» **MATERIAL FOR THIS TASK**:

----

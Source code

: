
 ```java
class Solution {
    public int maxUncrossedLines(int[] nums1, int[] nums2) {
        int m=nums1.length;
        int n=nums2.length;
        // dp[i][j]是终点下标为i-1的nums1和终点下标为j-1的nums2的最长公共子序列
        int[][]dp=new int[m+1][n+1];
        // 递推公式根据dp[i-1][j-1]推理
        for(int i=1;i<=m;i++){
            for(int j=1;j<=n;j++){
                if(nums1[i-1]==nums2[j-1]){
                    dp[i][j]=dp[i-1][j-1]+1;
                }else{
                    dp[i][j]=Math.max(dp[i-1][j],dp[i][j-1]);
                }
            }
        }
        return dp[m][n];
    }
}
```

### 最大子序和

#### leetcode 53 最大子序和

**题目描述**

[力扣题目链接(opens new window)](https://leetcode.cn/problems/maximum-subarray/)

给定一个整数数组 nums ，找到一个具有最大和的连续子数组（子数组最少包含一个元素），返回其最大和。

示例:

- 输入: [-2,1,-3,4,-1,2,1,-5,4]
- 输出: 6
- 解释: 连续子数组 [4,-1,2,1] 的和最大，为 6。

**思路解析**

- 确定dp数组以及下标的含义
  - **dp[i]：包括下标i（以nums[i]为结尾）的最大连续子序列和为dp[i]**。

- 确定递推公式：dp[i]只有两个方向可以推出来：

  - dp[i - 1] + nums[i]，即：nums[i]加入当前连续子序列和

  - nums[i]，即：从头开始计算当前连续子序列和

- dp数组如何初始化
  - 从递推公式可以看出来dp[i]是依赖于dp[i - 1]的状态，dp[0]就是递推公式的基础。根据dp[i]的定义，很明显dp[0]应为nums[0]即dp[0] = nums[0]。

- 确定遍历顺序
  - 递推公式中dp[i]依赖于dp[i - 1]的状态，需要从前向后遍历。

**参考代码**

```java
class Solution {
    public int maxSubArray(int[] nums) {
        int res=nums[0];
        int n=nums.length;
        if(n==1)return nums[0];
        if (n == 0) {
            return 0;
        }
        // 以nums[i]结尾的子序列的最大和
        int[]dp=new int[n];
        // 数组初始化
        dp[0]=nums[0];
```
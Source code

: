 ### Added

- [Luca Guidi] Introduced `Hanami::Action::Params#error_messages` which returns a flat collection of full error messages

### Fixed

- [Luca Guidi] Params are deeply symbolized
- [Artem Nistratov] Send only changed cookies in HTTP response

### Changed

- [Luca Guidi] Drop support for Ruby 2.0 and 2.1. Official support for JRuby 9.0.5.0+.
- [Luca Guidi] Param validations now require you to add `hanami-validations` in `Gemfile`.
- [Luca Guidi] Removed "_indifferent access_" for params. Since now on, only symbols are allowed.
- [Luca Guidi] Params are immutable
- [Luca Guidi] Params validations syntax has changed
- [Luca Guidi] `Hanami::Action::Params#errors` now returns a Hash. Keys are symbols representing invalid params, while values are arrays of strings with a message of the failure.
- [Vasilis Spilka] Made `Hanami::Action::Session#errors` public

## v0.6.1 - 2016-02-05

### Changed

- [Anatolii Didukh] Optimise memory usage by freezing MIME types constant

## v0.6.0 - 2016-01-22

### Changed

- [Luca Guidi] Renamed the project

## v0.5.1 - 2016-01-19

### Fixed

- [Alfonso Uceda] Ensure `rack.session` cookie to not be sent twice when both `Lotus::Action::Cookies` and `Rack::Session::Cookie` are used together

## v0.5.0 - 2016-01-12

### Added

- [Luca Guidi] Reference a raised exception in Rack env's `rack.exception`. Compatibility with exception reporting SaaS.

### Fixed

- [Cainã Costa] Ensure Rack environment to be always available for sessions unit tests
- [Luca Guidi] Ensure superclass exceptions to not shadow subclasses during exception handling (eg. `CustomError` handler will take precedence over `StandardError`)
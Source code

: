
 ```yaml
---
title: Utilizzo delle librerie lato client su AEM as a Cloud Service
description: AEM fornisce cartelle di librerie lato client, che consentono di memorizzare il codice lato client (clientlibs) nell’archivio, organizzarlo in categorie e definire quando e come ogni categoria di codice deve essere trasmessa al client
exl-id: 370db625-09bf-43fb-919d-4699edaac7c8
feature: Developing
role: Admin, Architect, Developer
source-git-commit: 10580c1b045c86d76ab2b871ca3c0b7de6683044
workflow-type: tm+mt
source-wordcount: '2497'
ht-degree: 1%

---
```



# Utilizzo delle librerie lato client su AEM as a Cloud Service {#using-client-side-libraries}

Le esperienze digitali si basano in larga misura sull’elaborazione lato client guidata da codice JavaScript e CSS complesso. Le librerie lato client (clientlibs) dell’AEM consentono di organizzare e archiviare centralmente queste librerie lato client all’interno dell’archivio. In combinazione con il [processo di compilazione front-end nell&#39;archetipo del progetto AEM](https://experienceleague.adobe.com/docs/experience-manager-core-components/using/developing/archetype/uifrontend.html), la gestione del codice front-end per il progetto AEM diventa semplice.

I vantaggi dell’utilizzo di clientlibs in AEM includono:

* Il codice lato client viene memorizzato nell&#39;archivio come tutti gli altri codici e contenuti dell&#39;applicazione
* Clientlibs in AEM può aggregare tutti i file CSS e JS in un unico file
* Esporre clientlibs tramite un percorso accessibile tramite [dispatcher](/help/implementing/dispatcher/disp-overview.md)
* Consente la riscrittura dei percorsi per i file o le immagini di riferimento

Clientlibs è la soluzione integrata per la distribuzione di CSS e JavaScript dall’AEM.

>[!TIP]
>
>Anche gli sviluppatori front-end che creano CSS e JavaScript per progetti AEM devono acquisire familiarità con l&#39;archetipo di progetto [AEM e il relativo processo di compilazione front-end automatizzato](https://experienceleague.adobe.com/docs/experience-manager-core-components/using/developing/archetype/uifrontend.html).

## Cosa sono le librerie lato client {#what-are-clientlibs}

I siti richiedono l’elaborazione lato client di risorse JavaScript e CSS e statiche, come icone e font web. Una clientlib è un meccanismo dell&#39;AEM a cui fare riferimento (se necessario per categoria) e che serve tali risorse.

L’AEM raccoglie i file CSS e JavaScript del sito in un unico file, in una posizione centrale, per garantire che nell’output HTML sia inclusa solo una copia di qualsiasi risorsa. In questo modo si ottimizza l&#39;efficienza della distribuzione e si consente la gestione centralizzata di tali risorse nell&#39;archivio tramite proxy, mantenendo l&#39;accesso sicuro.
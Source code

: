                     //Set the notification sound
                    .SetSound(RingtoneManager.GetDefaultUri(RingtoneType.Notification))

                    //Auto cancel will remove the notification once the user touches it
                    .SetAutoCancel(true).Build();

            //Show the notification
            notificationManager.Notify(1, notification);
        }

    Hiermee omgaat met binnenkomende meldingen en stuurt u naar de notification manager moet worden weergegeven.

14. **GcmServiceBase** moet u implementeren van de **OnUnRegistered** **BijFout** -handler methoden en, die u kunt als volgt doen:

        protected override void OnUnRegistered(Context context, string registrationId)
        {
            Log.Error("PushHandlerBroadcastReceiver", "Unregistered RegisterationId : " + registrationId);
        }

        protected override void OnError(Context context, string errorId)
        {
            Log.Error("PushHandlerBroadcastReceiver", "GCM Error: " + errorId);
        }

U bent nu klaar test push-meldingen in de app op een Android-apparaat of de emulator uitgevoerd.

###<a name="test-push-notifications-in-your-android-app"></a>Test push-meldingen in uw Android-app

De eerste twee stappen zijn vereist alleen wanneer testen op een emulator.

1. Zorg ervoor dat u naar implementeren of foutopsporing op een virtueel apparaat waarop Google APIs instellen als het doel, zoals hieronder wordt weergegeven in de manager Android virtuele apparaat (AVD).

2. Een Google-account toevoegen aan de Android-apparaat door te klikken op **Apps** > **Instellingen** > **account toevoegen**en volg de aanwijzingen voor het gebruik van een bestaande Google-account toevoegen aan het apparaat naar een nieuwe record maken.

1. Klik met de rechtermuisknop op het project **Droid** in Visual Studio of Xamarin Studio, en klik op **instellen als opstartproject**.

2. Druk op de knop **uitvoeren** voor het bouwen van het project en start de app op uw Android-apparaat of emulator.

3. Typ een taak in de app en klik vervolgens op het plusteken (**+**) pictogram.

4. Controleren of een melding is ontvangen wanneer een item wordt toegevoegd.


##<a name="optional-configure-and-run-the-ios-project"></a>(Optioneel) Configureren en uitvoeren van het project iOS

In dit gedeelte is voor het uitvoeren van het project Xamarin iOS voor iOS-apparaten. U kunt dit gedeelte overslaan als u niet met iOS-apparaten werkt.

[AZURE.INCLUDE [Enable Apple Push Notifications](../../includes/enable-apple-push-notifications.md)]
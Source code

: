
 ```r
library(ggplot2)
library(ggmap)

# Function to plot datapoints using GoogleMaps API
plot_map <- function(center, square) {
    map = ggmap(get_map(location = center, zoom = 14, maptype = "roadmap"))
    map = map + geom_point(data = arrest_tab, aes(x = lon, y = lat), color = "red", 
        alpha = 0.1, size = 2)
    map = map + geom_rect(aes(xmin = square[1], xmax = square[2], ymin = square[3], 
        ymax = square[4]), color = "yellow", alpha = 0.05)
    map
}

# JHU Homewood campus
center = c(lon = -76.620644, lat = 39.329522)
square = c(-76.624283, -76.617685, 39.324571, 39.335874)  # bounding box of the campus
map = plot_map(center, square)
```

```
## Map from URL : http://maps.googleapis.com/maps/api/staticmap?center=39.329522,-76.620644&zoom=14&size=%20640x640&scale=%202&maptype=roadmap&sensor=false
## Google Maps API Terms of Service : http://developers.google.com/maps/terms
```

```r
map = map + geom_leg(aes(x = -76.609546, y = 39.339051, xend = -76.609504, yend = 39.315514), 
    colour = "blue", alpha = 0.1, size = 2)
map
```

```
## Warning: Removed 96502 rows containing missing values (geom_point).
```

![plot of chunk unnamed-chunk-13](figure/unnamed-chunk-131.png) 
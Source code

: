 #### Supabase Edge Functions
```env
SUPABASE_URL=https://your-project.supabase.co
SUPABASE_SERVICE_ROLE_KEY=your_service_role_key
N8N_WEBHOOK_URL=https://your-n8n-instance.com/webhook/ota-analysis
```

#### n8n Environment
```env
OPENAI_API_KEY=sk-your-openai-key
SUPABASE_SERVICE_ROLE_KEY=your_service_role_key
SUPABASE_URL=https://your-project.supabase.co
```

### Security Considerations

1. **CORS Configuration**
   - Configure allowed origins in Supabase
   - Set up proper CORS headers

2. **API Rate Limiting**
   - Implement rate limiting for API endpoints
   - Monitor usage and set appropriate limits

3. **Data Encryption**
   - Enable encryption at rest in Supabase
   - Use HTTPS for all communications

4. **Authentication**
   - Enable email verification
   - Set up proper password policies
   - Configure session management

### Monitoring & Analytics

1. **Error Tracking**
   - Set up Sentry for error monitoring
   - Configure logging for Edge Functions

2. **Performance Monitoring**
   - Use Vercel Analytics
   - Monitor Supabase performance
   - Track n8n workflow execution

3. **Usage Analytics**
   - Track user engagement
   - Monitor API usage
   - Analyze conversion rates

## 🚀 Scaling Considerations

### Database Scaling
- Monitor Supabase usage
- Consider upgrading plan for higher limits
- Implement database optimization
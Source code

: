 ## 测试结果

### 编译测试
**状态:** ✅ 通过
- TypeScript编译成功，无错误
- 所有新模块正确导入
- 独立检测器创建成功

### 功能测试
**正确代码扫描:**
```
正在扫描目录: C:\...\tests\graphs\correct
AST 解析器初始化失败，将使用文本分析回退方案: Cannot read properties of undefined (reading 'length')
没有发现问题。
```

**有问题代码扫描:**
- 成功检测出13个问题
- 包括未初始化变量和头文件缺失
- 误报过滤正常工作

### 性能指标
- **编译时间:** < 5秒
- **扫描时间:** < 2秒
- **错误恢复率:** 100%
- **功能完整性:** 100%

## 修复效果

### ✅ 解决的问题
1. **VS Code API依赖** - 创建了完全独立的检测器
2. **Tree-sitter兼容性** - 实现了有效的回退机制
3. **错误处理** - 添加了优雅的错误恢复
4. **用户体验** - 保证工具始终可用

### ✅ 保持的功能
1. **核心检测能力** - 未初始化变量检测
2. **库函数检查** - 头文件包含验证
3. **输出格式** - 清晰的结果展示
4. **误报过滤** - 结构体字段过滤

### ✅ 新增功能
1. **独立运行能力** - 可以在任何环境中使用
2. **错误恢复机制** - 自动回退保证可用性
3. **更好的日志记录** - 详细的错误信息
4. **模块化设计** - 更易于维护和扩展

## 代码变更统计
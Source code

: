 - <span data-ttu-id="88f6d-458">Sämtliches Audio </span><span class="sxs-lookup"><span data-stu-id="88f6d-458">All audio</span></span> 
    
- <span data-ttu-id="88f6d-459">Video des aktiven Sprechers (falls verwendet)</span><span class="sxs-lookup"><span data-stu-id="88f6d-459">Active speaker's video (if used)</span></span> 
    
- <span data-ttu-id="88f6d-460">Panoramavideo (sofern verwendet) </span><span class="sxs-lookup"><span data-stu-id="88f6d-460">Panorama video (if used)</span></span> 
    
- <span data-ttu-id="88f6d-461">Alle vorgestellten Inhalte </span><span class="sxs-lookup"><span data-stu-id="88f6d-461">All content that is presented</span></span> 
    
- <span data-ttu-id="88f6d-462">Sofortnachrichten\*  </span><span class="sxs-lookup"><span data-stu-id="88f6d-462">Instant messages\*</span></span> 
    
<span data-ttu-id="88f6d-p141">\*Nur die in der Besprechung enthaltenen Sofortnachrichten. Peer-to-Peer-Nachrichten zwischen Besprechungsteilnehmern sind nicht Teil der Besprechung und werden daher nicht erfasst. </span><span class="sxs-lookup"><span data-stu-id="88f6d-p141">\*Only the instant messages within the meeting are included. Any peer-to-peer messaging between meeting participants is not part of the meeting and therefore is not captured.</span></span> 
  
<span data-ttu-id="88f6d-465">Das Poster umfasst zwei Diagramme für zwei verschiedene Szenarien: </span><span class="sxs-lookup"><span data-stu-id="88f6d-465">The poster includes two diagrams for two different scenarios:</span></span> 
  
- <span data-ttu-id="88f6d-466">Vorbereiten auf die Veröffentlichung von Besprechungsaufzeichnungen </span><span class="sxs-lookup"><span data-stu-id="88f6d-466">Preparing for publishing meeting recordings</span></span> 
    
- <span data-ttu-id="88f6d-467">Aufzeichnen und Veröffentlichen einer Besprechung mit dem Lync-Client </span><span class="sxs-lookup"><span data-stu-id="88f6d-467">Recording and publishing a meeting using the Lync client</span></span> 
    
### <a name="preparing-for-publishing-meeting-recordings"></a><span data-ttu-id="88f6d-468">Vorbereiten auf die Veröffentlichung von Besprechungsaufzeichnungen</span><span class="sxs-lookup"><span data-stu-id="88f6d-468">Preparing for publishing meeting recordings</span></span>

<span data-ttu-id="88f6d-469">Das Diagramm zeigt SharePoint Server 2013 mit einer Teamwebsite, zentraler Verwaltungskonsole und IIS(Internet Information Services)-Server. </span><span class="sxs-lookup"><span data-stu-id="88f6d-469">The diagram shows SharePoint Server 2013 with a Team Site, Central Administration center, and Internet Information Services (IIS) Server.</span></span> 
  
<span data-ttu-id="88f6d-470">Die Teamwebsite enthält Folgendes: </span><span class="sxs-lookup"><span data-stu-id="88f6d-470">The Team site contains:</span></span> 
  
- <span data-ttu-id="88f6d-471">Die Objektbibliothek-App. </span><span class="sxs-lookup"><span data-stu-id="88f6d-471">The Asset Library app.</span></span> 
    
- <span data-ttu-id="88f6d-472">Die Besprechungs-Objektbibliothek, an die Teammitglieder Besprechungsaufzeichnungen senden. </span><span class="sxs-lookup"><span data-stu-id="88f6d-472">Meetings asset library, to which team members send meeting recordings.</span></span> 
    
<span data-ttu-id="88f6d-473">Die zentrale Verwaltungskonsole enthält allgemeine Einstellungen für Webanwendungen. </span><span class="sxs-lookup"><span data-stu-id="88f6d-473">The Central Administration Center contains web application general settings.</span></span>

----

» **EXERCISE**: Only lines with the word "returns" are wanted, so copy each one from the records.

» **ANSWER TO THIS TASK**:
- [Luca Guidi] Introduced `Hanami::Action::Params#error_messages` which returns a flat collection of full error messages
- [Luca Guidi] `Hanami::Action::Params#errors` now returns a Hash. Keys are symbols representing invalid params, while values are arrays of strings with a message of the failure.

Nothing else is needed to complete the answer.